WORK TO COMPLETE
Print all the entries exactly.

Records drawn from a dataset:
━━━━━━━━━━
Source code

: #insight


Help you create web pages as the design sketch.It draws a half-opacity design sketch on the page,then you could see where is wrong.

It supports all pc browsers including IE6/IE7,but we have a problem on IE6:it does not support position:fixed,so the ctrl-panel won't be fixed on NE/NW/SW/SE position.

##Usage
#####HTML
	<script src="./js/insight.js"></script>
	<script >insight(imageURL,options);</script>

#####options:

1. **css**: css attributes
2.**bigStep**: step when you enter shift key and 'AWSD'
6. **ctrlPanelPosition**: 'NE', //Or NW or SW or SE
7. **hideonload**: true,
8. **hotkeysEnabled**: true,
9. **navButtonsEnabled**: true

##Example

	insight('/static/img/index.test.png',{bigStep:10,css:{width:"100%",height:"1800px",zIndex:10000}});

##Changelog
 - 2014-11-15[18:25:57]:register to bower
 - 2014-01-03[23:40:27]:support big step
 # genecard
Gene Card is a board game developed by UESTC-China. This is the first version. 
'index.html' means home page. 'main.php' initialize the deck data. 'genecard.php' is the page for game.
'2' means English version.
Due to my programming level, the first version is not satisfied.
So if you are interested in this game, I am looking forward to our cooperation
━━━━━━━━━━
YOUR SOLUTION
Source code

: #insight


Help you create web pages as the design sketch.It draws a half-opacity design sketch on the page,then you could see where is wrong.

It supports all pc browsers including IE6/IE7,but we have a problem on IE6:it does not support position:fixed,so the ctrl-panel won't be fixed on NE/NW/SW/SE position.

##Usage
#####HTML
	<script src="./js/insight.js"></script>
	<script >insight(imageURL,options);</script>

#####options:

1. **css**: css attributes
2.**bigStep**: step when you enter shift key and 'AWSD'
6. **ctrlPanelPosition**: 'NE', //Or NW or SW or SE
7. **hideonload**: true,
8. **hotkeysEnabled**: true,
9. **navButtonsEnabled**: true

##Example

	insight('/static/img/index.test.png',{bigStep:10,css:{width:"100%",height:"1800px",zIndex:10000}});

##Changelog
 - 2014-11-15[18:25:57]:register to bower
 - 2014-01-03[23:40:27]:support big step
 # genecard
Gene Card is a board game developed by UESTC-China. This is the first version. 
'index.html' means home page. 'main.php' initialize the deck data. 'genecard.php' is the page for game.
'2' means English version.
Due to my programming level, the first version is not satisfied.
So if you are interested in this game, I am looking forward to our cooperation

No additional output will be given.